The corpus is dominated by in vitro experiments, xenograft and murine studies, mechanistic reviews, and small translational reports demonstrating synergy and reversal of multidrug resistance ^{[10] [1] [12]}. Systematic clinical evidence is sparse: reviews caution that there are no large randomized controlled trials proving benefit or defining safety in patients, and observational reports note risks of off‑label use driven by popular narratives ^{[4] [5]}. Thus, documented “interactions” are largely biological synergies and mechanistic interactions in models rather than established pharmacokinetic or clinically proven drug–drug interactions in humans ^[4].

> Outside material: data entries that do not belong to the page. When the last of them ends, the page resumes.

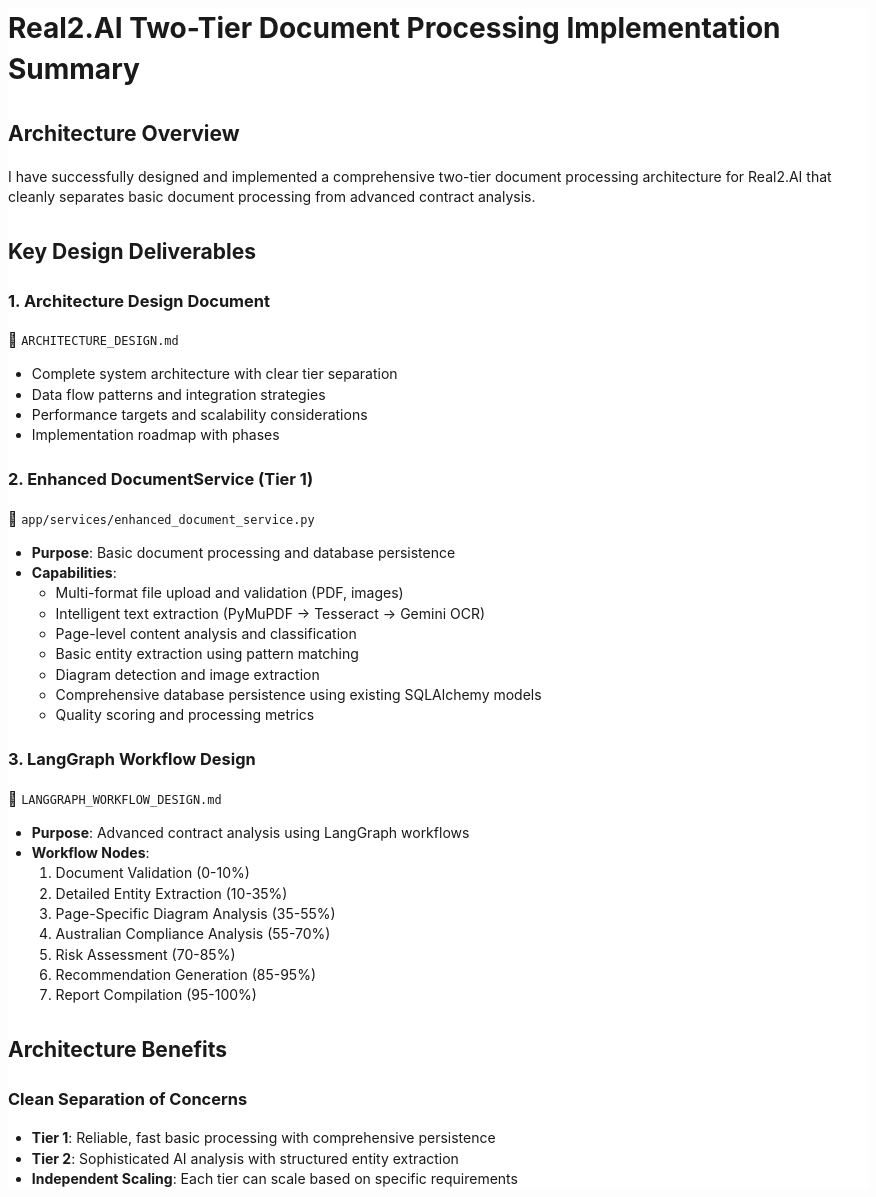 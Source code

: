 # Real2.AI Two-Tier Document Processing Implementation Summary

## Architecture Overview

I have successfully designed and implemented a comprehensive two-tier document processing architecture for Real2.AI that cleanly separates basic document processing from advanced contract analysis.

## Key Design Deliverables

### 1. **Architecture Design Document** 
📄 `ARCHITECTURE_DESIGN.md`
- Complete system architecture with clear tier separation
- Data flow patterns and integration strategies  
- Performance targets and scalability considerations
- Implementation roadmap with phases

### 2. **Enhanced DocumentService (Tier 1)**
📄 `app/services/enhanced_document_service.py`
- **Purpose**: Basic document processing and database persistence
- **Capabilities**:
  - Multi-format file upload and validation (PDF, images)
  - Intelligent text extraction (PyMuPDF → Tesseract → Gemini OCR)
  - Page-level content analysis and classification
  - Basic entity extraction using pattern matching
  - Diagram detection and image extraction
  - Comprehensive database persistence using existing SQLAlchemy models
  - Quality scoring and processing metrics

### 3. **LangGraph Workflow Design**
📄 `LANGGRAPH_WORKFLOW_DESIGN.md`
- **Purpose**: Advanced contract analysis using LangGraph workflows
- **Workflow Nodes**:
  1. Document Validation (0-10%)
  2. Detailed Entity Extraction (10-35%) 
  3. Page-Specific Diagram Analysis (35-55%)
  4. Australian Compliance Analysis (55-70%)
  5. Risk Assessment (70-85%)
  6. Recommendation Generation (85-95%)
  7. Report Compilation (95-100%)

## Architecture Benefits

### **Clean Separation of Concerns**
- **Tier 1**: Reliable, fast basic processing with comprehensive persistence
- **Tier 2**: Sophisticated AI analysis with structured entity extraction
- **Independent Scaling**: Each tier can scale based on specific requirements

7. Competing narratives and implicit agendas in the literature

Many papers frame ivermectin as a repurposing success story with therapeutic promise, which can create optimism bias in translational reporting; conversely, review authors and clinical commentators emphasize the translational gap and the dangers of premature clinical adoption or self‑medication driven by social media ^{[10] [4]}. Industry and academic actors pushing drug repurposing may emphasize preclinical synergy to justify trials, while clinicians and regulators stress the need for controlled human data to confirm safety and interaction profiles ^{[5] [4]}.

Conclusion

Documented interactions between ivermectin and cancer drugs in the literature are real but primarily preclinical: ivermectin has been shown to synergize with a range of chemotherapies and targeted agents and to reverse multidrug resistance via mechanisms like P‑gp inhibition and EGFR pathway modulation, and it can augment checkpoint blockade in animal models ^{[1] [2] [3] [8]}. Definitive clinical evidence of pharmacokinetic drug–drug interactions or established safety/efficacy outcomes in patients is not present in the provided sources; careful clinical trials are required to move from promising laboratory findings to safe, evidence‑based oncology practice ^{[4] [5]}.